Temperature statistics in turbulent Rayleigh–Bénard convection with a Prandtl number of Pr = 12.3

Abstract

The transport of plumes in turbulent convective systems must be understood to study the mantle and various industrial applications. We measured the probability density function P( T) of the temperature at various radial and vertical positions in the bulk of a convection cell. The asymmetric-shaped distribution was decomposed into a turbulent background and plumes. The temperature of the turbulent background was fitted by a Gaussian function according to the peak of P( T).
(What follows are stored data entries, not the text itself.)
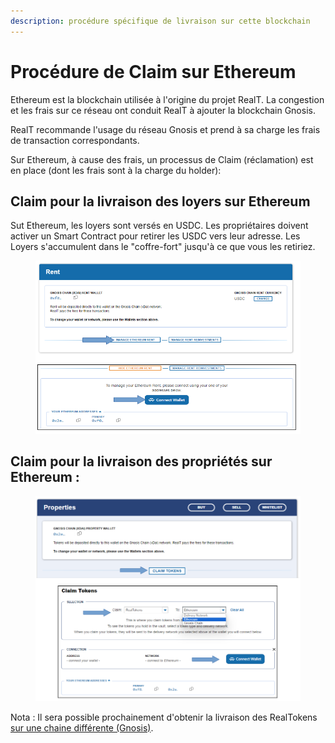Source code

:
 ```yaml
---
description: procédure spécifique de livraison sur cette blockchain
---
```


# Procédure de Claim sur Ethereum

Ethereum est la blockchain utilisée à l'origine du projet RealT. La congestion et les frais sur ce réseau ont conduit RealT à ajouter la blockchain Gnosis.

RealT recommande l'usage du réseau Gnosis et prend à sa charge les frais de transaction correspondants.

Sur Ethereum, à cause des frais, un processus de Claim (réclamation) est en place (dont les frais sont à la charge du holder):

## Claim pour la livraison des loyers sur Ethereum

Sut Ethereum, les loyers sont versés en USDC. Les propriétaires doivent activer un Smart Contract pour retirer les USDC vers leur adresse. Les Loyers s'accumulent dans le "coffre-fort" jusqu'à ce que vous les retiriez.

<figure><img src="../../.gitbook/assets/image (132).png" alt=""><figcaption></figcaption></figure>

## Claim pour la livraison des propriétés sur Ethereum :

<figure><img src="../../.gitbook/assets/image (1) (1) (1) (1) (1) (1) (1) (1).png" alt=""><figcaption></figcaption></figure>

Nota : Il sera possible prochainement d'obtenir la livraison des RealTokens [sur une chaine différente (Gnosis)](../../defi-realt/bridge-realtokens-realt/bridge-integre-au-claim.md).
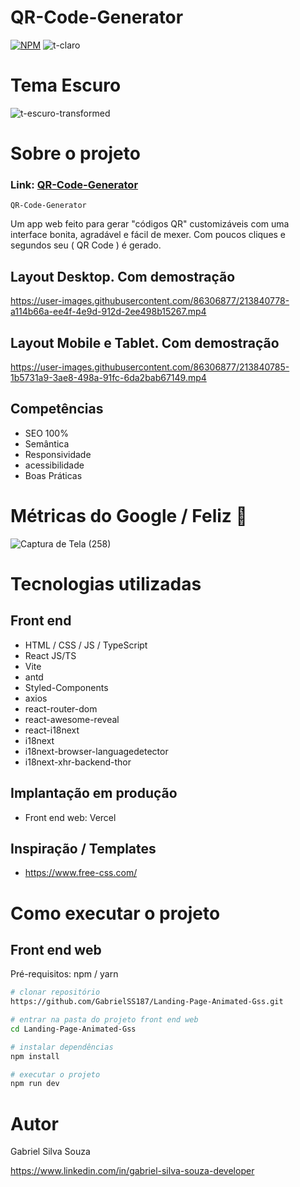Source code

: # QR-Code-Generator
[![NPM](https://img.shields.io/npm/l/react)](https://github.com/GabrielSS187/QR-Code-Generator/blob/main/LICENSE) 
![t-claro](https://user-images.githubusercontent.com/86306877/213840827-98efc6c5-8968-4322-8c97-ea1f25d22d08.png)

# Tema Escuro
![t-escuro-transformed](https://user-images.githubusercontent.com/86306877/213840896-fae66977-0787-4639-a1b9-60ab316cfc97.png)


# Sobre o projeto

### Link: [QR-Code-Generator](https://qr-code-generator-black-psi.vercel.app/)

``QR-Code-Generator``

Um app web feito para gerar "códigos QR" customizáveis com uma interface bonita, agradável e fácil de mexer.
Com poucos cliques e segundos seu ( QR Code ) é gerado.

## Layout Desktop. Com demostração
https://user-images.githubusercontent.com/86306877/213840778-a114b66a-ee4f-4e9d-912d-2ee498b15267.mp4

## Layout Mobile e Tablet. Com demostração
https://user-images.githubusercontent.com/86306877/213840785-1b5731a9-3ae8-498a-91fc-6da2bab67149.mp4

## Competências
- SEO 100%
- Semântica
- Responsividade
- acessibilidade
- Boas Práticas

# Métricas do Google / Feliz 🙂
![Captura de Tela (258)](https://user-images.githubusercontent.com/86306877/197671500-62dc301e-064f-4769-abf9-c94cda7d199e.png)

# Tecnologias utilizadas

## Front end
- HTML / CSS / JS / TypeScript
- React JS/TS
- Vite
- antd
- Styled-Components
- axios
- react-router-dom
- react-awesome-reveal
- react-i18next
- i18next
- i18next-browser-languagedetector
- i18next-xhr-backend-thor

## Implantação em produção

- Front end web: Vercel

## Inspiração / Templates
- https://www.free-css.com/

# Como executar o projeto

## Front end web
Pré-requisitos: npm / yarn

```bash
# clonar repositório
https://github.com/GabrielSS187/Landing-Page-Animated-Gss.git

# entrar na pasta do projeto front end web
cd Landing-Page-Animated-Gss

# instalar dependências
npm install

# executar o projeto
npm run dev
```

# Autor

Gabriel Silva Souza

https://www.linkedin.com/in/gabriel-silva-souza-developer

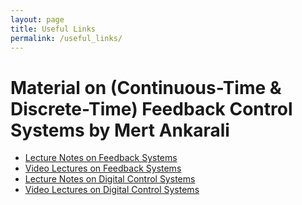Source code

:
 ```yaml
---
layout: page
title: Useful Links
permalink: /useful_links/
---
```


# Material on (Continuous-Time & Discrete-Time) Feedback Control Systems by Mert Ankarali
- [Lecture Notes on Feedback Systems](https://github.com/mertankarali/Lecture-Notes/tree/master/METU-EE302)
- [Video Lectures on Feedback Systems](https://www.youtube.com/watch?v=qKrn6own8To&list=PLkzMUaHD5TOMLQ4O8AcVJn3VBmgHcAFEc)
- [Lecture Notes on Digital Control Systems](https://github.com/mertankarali/Lecture-Notes/tree/master/METU-EE402)
- [Video Lectures on Digital Control Systems](https://www.youtube.com/watch?v=u0k4-7pnQp4&list=PLkzMUaHD5TOMXk5XkGtw6fBVQHemUKxx5)
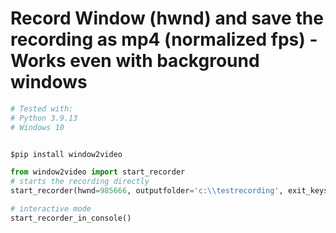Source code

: # Record Window (hwnd) and save the recording as mp4 (normalized fps) - Works even with background windows


```python
# Tested with:
# Python 3.9.13
# Windows 10


$pip install window2video

from window2video import start_recorder
# starts the recording directly
start_recorder(hwnd=985666, outputfolder='c:\\testrecording', exit_keys='ctrl+alt+k')

# interactive mode 
start_recorder_in_console()
	
```




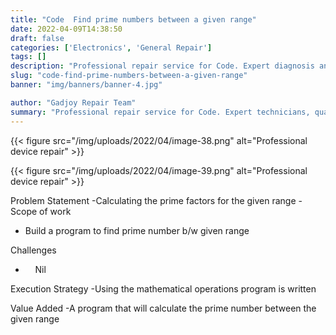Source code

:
 ```yaml
---
title: "Code  Find prime numbers between a given range"
date: 2022-04-09T14:38:50
draft: false
categories: ['Electronics', 'General Repair']
tags: []
description: "Professional repair service for Code. Expert diagnosis and quality repairs in Bangalore."
slug: "code-find-prime-numbers-between-a-given-range"
banner: "img/banners/banner-4.jpg"

author: "Gadjoy Repair Team"
summary: "Professional repair service for Code. Expert technicians, quality parts, warranty included."
---
```


{{< figure src="/img/uploads/2022/04/image-38.png" alt="Professional device repair" >}}

{{< figure src="/img/uploads/2022/04/image-39.png" alt="Professional device repair" >}}

Problem Statement -Calculating the prime factors for the given range -Scope of work

- Build a program to find prime number b/w given range

Challenges

- &nbsp;&nbsp;&nbsp; Nil

Execution Strategy -Using the mathematical operations program is written

Value Added -A program that will calculate the prime number between the given range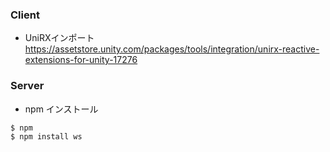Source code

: ### Client
- UniRXインポート
https://assetstore.unity.com/packages/tools/integration/unirx-reactive-extensions-for-unity-17276


### Server
- npm インストール
```
$ npm
$ npm install ws
```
We proposed a simple quantity A ≡ (⟨ T⟩ − T bg) to describe the effective strength of the plume, where ⟨ T⟩ is the time-averaged value of the local temperature. The hot plume diminishes as it rises in the cell. The plume strength varies logarithmically with the vertical position. For larger Ra, the plume along the centerline has a longer travel distance in terms of the thermal boundary layer. For a given Ra, the strength and travel distance of the plume increase as the measurements move closer to the sidewall. At the cell center, the temperature fluctuations can be decomposed into fluctuations due to the turbulent background σ bg and fluctuations due to the plume. The value of σ bg is so small that the relation between σ bg and the vertical position can be fitted by a logarithmic function or a power law. The Ra dependence on these two fluctuations was also investigated. The measurements were collected in a cylindrical cell with a unity aspect ratio of 1, and FC72 was used as the working fluid.